* Task details *
An exact transcription of every entry is required. Images are not part of it.

*** Data shown ***

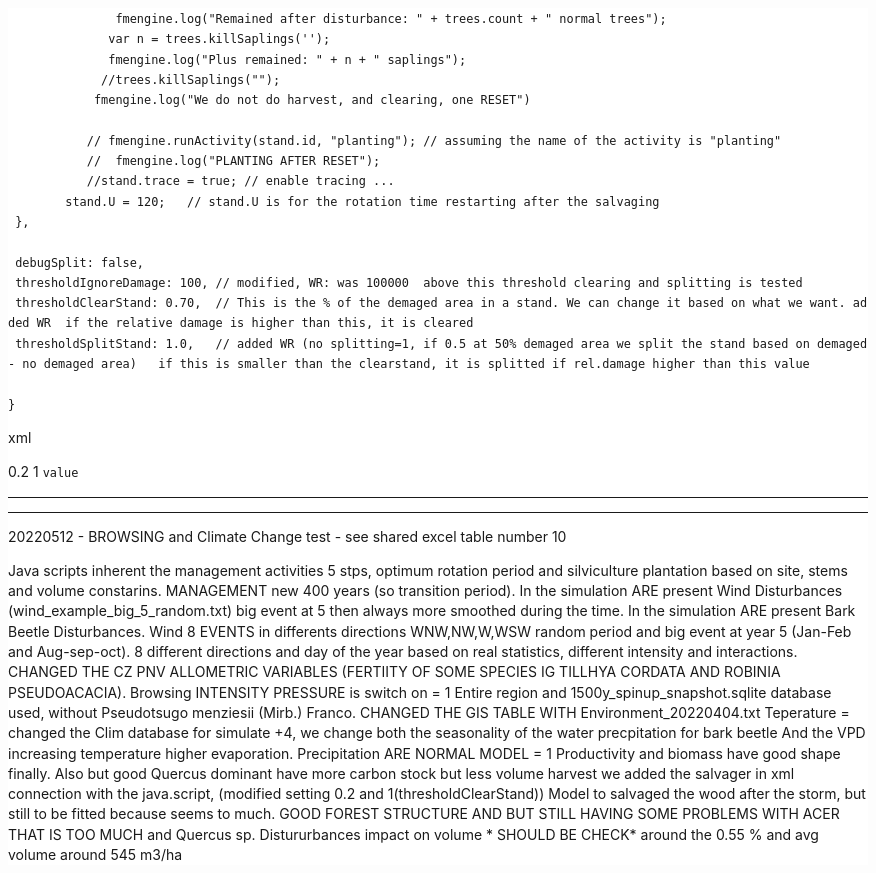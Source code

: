                   fmengine.log("Remained after disturbance: " + trees.count + " normal trees");
                  var n = trees.killSaplings('');
                  fmengine.log("Plus remained: " + n + " saplings");
                 //trees.killSaplings("");
                fmengine.log("We do not do harvest, and clearing, one RESET")

               // fmengine.runActivity(stand.id, "planting"); // assuming the name of the activity is "planting"      
               //  fmengine.log("PLANTING AFTER RESET");
		       //stand.trace = true; // enable tracing ...
			stand.U = 120;   // stand.U is for the rotation time restarting after the salvaging
	 },

	 debugSplit: false,
	 thresholdIgnoreDamage: 100, // modified, WR: was 100000  above this threshold clearing and splitting is tested
	 thresholdClearStand: 0.70,  // This is the % of the demaged area in a stand. We can change it based on what we want. added WR  if the relative damage is higher than this, it is cleared
	 thresholdSplitStand: 1.0,   // added WR (no splitting=1, if 0.5 at 50% demaged area we split the stand based on demaged - no demaged area)   if this is smaller than the clearstand, it is splitted if rel.damage higher than this value

    }	

xml  

<user> 
	<salvage>
	  <remove>0.2</remove>    <!-- is telling in the js how much should be remove from salvaging activities set in abe script -->
	</salvage>
	<windspeed_factor>1</windspeed_factor>
	<code>value</code>
</user>

_________________________________________________________________________________________
________________________________________________________________________________________
20220512 - BROWSING and Climate Change test - see shared excel table number 10

Java scripts inherent the management activities 5 stps, optimum rotation period and silviculture plantation based on site, stems and volume constarins.
MANAGEMENT new 400 years (so transition period). 
In the simulation ARE present Wind Disturbances (wind_example_big_5_random.txt) big event at 5 then always more smoothed during the time.
In the simulation ARE present Bark Beetle Disturbances. 
Wind 8 EVENTS in differents directions WNW,NW,W,WSW random period and big event at year 5 (Jan-Feb and Aug-sep-oct). 8 different directions and day of the year based on real statistics, different intensity and interactions. 
CHANGED THE CZ PNV ALLOMETRIC VARIABLES (FERTIITY OF SOME SPECIES IG TILLHYA CORDATA AND ROBINIA PSEUDOACACIA).
Browsing INTENSITY PRESSURE is switch on = 1 
Entire region and 1500y_spinup_snapshot.sqlite database used, without Pseudotsugo menziesii (Mirb.) Franco.
CHANGED THE GIS TABLE WITH Environment_20220404.txt
Teperature = changed the Clim database for simulate +4, we change both the seasonality of the water precpitation for bark beetle
And the VPD increasing temperature higher evaporation.
Precipitation ARE NORMAL MODEL <precipitation> = 1
Productivity and biomass have good shape finally. Also but good Quercus dominant have more carbon stock but less volume
harvest we added the salvager in xml connection with the java.script, (modified setting 0.2 and 1(thresholdClearStand)) Model to salvaged the wood after the storm, but still to be fitted because seems to much.
GOOD FOREST STRUCTURE AND BUT STILL HAVING SOME PROBLEMS WITH ACER THAT IS TOO MUCH and Quercus sp.
Distururbances impact on volume * SHOULD BE CHECK* around the 0.55 % and avg volume around 545 m3/ha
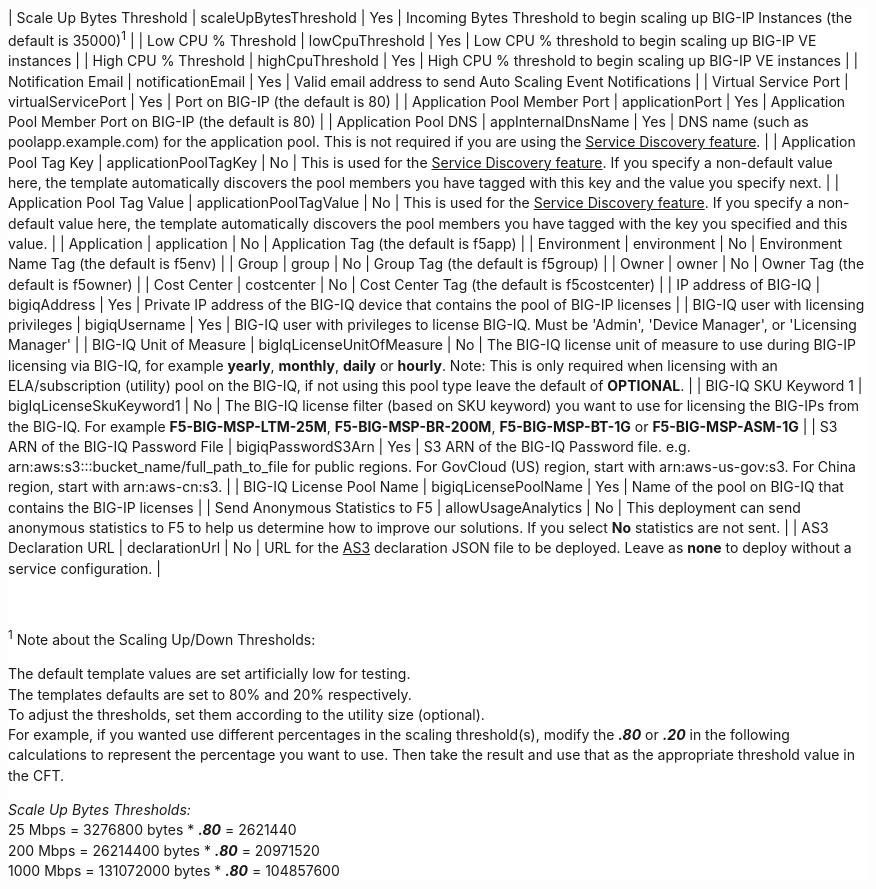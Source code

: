 | Scale Up Bytes Threshold | scaleUpBytesThreshold | Yes | Incoming Bytes Threshold to begin scaling up BIG-IP Instances (the default is 35000)<sup>1</sup> |
| Low CPU % Threshold | lowCpuThreshold | Yes | Low CPU % threshold to begin scaling up BIG-IP VE instances |
| High CPU % Threshold | highCpuThreshold | Yes | High CPU % threshold to begin scaling up BIG-IP VE instances |
| Notification Email | notificationEmail | Yes | Valid email address to send Auto Scaling Event Notifications |
| Virtual Service Port | virtualServicePort | Yes | Port on BIG-IP (the default is 80) |
| Application Pool Member Port | applicationPort | Yes | Application Pool Member Port on BIG-IP (the default is 80) |
| Application Pool DNS | appInternalDnsName | Yes | DNS name (such as poolapp.example.com) for the application pool.  This is not required if you are using the [Service Discovery feature](#service-discovery). |
| Application Pool Tag Key | applicationPoolTagKey | No | This is used for the [Service Discovery feature](#service-discovery). If you specify a non-default value here, the template automatically discovers the pool members you have tagged with this key and the value you specify next. |
| Application Pool Tag Value | applicationPoolTagValue | No | This is used for the [Service Discovery feature](#service-discovery). If you specify a non-default value here, the template automatically discovers the pool members you have tagged with the key you specified and this value. |
| Application | application | No | Application Tag (the default is f5app) |
| Environment | environment | No | Environment Name Tag (the default is f5env) |
| Group | group | No | Group Tag (the default is f5group) |
| Owner | owner | No | Owner Tag (the default is f5owner) |
| Cost Center | costcenter | No | Cost Center Tag (the default is f5costcenter) |
| IP address of BIG-IQ | bigiqAddress | Yes | Private IP address of the BIG-IQ device that contains the pool of BIG-IP licenses |
| BIG-IQ user with licensing privileges | bigiqUsername | Yes | BIG-IQ user with privileges to license BIG-IQ. Must be 'Admin', 'Device Manager', or 'Licensing Manager' |
| BIG-IQ Unit of Measure | bigIqLicenseUnitOfMeasure | No | The BIG-IQ license unit of measure to use during BIG-IP licensing via BIG-IQ, for example **yearly**, **monthly**, **daily** or **hourly**. Note: This is only required when licensing with an ELA/subscription (utility) pool on the BIG-IQ, if not using this pool type leave the default of **OPTIONAL**. |
| BIG-IQ SKU Keyword 1 | bigIqLicenseSkuKeyword1 | No | The BIG-IQ license filter (based on SKU keyword) you want to use for licensing the BIG-IPs from the BIG-IQ. For example **F5-BIG-MSP-LTM-25M**, **F5-BIG-MSP-BR-200M**, **F5-BIG-MSP-BT-1G** or **F5-BIG-MSP-ASM-1G** |
| S3 ARN of the BIG-IQ Password File | bigiqPasswordS3Arn | Yes | S3 ARN of the BIG-IQ Password file. e.g. arn:aws:s3:::bucket_name/full_path_to_file for public regions. For GovCloud (US) region, start with arn:aws-us-gov:s3. For China region, start with arn:aws-cn:s3. |
| BIG-IQ License Pool Name | bigiqLicensePoolName | Yes | Name of the pool on BIG-IQ that contains the BIG-IP licenses |
| Send Anonymous Statistics to F5 | allowUsageAnalytics | No | This deployment can send anonymous statistics to F5 to help us determine how to improve our solutions. If you select **No** statistics are not sent. |
| AS3 Declaration URL | declarationUrl | No | URL for the [AS3](https://clouddocs.f5.com/products/extensions/f5-appsvcs-extension/3.5.1/) declaration JSON file to be deployed. Leave as **none** to deploy without a service configuration. |

<br>


<sup>1</sup> Note about the Scaling Up/Down Thresholds:

The default template values are set artificially low for testing.<br>
The templates defaults are set to 80% and 20% respectively.<br> 
To adjust the thresholds,  set them according to the utility size (optional).<br> 
For example, if you wanted use different percentages in the scaling threshold(s), modify the ***.80*** or ***.20*** in the following calculations to represent the percentage you want to use. Then take the result and use that as the appropriate threshold value in the CFT.

*Scale Up Bytes Thresholds:* <br>
25 Mbps   = 3276800 bytes   * ***.80*** =   2621440<br>
200 Mbps  = 26214400 bytes  * ***.80*** =  20971520<br>
1000 Mbps = 131072000 bytes * ***.80*** = 104857600<br>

*** End of Data shown ***

* Solution for this problem *
Source code

:                   fmengine.log("Remained after disturbance: " + trees.count + " normal trees");
                  var n = trees.killSaplings('');
                  fmengine.log("Plus remained: " + n + " saplings");
                 //trees.killSaplings("");
                fmengine.log("We do not do harvest, and clearing, one RESET")

               // fmengine.runActivity(stand.id, "planting"); // assuming the name of the activity is "planting"      
               //  fmengine.log("PLANTING AFTER RESET");
		       //stand.trace = true; // enable tracing ...
			stand.U = 120;   // stand.U is for the rotation time restarting after the salvaging
	 },

	 debugSplit: false,
	 thresholdIgnoreDamage: 100, // modified, WR: was 100000  above this threshold clearing and splitting is tested
	 thresholdClearStand: 0.70,  // This is the % of the demaged area in a stand. We can change it based on what we want. added WR  if the relative damage is higher than this, it is cleared
	 thresholdSplitStand: 1.0,   // added WR (no splitting=1, if 0.5 at 50% demaged area we split the stand based on demaged - no demaged area)   if this is smaller than the clearstand, it is splitted if rel.damage higher than this value

    }	

xml  

<user> 
	<salvage>
	  <remove>0.2</remove>    <!-- is telling in the js how much should be remove from salvaging activities set in abe script -->
	</salvage>
	<windspeed_factor>1</windspeed_factor>
	<code>value</code>
</user>

_________________________________________________________________________________________
________________________________________________________________________________________
20220512 - BROWSING and Climate Change test - see shared excel table number 10

Java scripts inherent the management activities 5 stps, optimum rotation period and silviculture plantation based on site, stems and volume constarins.
MANAGEMENT new 400 years (so transition period). 
In the simulation ARE present Wind Disturbances (wind_example_big_5_random.txt) big event at 5 then always more smoothed during the time.
In the simulation ARE present Bark Beetle Disturbances. 
Wind 8 EVENTS in differents directions WNW,NW,W,WSW random period and big event at year 5 (Jan-Feb and Aug-sep-oct). 8 different directions and day of the year based on real statistics, different intensity and interactions. 
CHANGED THE CZ PNV ALLOMETRIC VARIABLES (FERTIITY OF SOME SPECIES IG TILLHYA CORDATA AND ROBINIA PSEUDOACACIA).
Browsing INTENSITY PRESSURE is switch on = 1 
Entire region and 1500y_spinup_snapshot.sqlite database used, without Pseudotsugo menziesii (Mirb.) Franco.
CHANGED THE GIS TABLE WITH Environment_20220404.txt
Teperature = changed the Clim database for simulate +4, we change both the seasonality of the water precpitation for bark beetle
And the VPD increasing temperature higher evaporation.
Precipitation ARE NORMAL MODEL <precipitation> = 1
Productivity and biomass have good shape finally. Also but good Quercus dominant have more carbon stock but less volume
harvest we added the salvager in xml connection with the java.script, (modified setting 0.2 and 1(thresholdClearStand)) Model to salvaged the wood after the storm, but still to be fitted because seems to much.
GOOD FOREST STRUCTURE AND BUT STILL HAVING SOME PROBLEMS WITH ACER THAT IS TOO MUCH and Quercus sp.
Distururbances impact on volume * SHOULD BE CHECK* around the 0.55 % and avg volume around 545 m3/ha
Source code

: | Scale Up Bytes Threshold | scaleUpBytesThreshold | Yes | Incoming Bytes Threshold to begin scaling up BIG-IP Instances (the default is 35000)<sup>1</sup> |
| Low CPU % Threshold | lowCpuThreshold | Yes | Low CPU % threshold to begin scaling up BIG-IP VE instances |
| High CPU % Threshold | highCpuThreshold | Yes | High CPU % threshold to begin scaling up BIG-IP VE instances |
| Notification Email | notificationEmail | Yes | Valid email address to send Auto Scaling Event Notifications |
| Virtual Service Port | virtualServicePort | Yes | Port on BIG-IP (the default is 80) |
| Application Pool Member Port | applicationPort | Yes | Application Pool Member Port on BIG-IP (the default is 80) |
| Application Pool DNS | appInternalDnsName | Yes | DNS name (such as poolapp.example.com) for the application pool.  This is not required if you are using the [Service Discovery feature](#service-discovery). |
| Application Pool Tag Key | applicationPoolTagKey | No | This is used for the [Service Discovery feature](#service-discovery). If you specify a non-default value here, the template automatically discovers the pool members you have tagged with this key and the value you specify next. |
| Application Pool Tag Value | applicationPoolTagValue | No | This is used for the [Service Discovery feature](#service-discovery). If you specify a non-default value here, the template automatically discovers the pool members you have tagged with the key you specified and this value. |
| Application | application | No | Application Tag (the default is f5app) |
| Environment | environment | No | Environment Name Tag (the default is f5env) |
| Group | group | No | Group Tag (the default is f5group) |
| Owner | owner | No | Owner Tag (the default is f5owner) |
| Cost Center | costcenter | No | Cost Center Tag (the default is f5costcenter) |
| IP address of BIG-IQ | bigiqAddress | Yes | Private IP address of the BIG-IQ device that contains the pool of BIG-IP licenses |
| BIG-IQ user with licensing privileges | bigiqUsername | Yes | BIG-IQ user with privileges to license BIG-IQ. Must be 'Admin', 'Device Manager', or 'Licensing Manager' |
| BIG-IQ Unit of Measure | bigIqLicenseUnitOfMeasure | No | The BIG-IQ license unit of measure to use during BIG-IP licensing via BIG-IQ, for example **yearly**, **monthly**, **daily** or **hourly**. Note: This is only required when licensing with an ELA/subscription (utility) pool on the BIG-IQ, if not using this pool type leave the default of **OPTIONAL**. |
| BIG-IQ SKU Keyword 1 | bigIqLicenseSkuKeyword1 | No | The BIG-IQ license filter (based on SKU keyword) you want to use for licensing the BIG-IPs from the BIG-IQ. For example **F5-BIG-MSP-LTM-25M**, **F5-BIG-MSP-BR-200M**, **F5-BIG-MSP-BT-1G** or **F5-BIG-MSP-ASM-1G** |
| S3 ARN of the BIG-IQ Password File | bigiqPasswordS3Arn | Yes | S3 ARN of the BIG-IQ Password file. e.g. arn:aws:s3:::bucket_name/full_path_to_file for public regions. For GovCloud (US) region, start with arn:aws-us-gov:s3. For China region, start with arn:aws-cn:s3. |
| BIG-IQ License Pool Name | bigiqLicensePoolName | Yes | Name of the pool on BIG-IQ that contains the BIG-IP licenses |
| Send Anonymous Statistics to F5 | allowUsageAnalytics | No | This deployment can send anonymous statistics to F5 to help us determine how to improve our solutions. If you select **No** statistics are not sent. |
| AS3 Declaration URL | declarationUrl | No | URL for the [AS3](https://clouddocs.f5.com/products/extensions/f5-appsvcs-extension/3.5.1/) declaration JSON file to be deployed. Leave as **none** to deploy without a service configuration. |

<br>


<sup>1</sup> Note about the Scaling Up/Down Thresholds:

The default template values are set artificially low for testing.<br>
The templates defaults are set to 80% and 20% respectively.<br> 
To adjust the thresholds,  set them according to the utility size (optional).<br> 
For example, if you wanted use different percentages in the scaling threshold(s), modify the ***.80*** or ***.20*** in the following calculations to represent the percentage you want to use. Then take the result and use that as the appropriate threshold value in the CFT.

*Scale Up Bytes Thresholds:* <br>
25 Mbps   = 3276800 bytes   * ***.80*** =   2621440<br>
200 Mbps  = 26214400 bytes  * ***.80*** =  20971520<br>
1000 Mbps = 131072000 bytes * ***.80*** = 104857600<br>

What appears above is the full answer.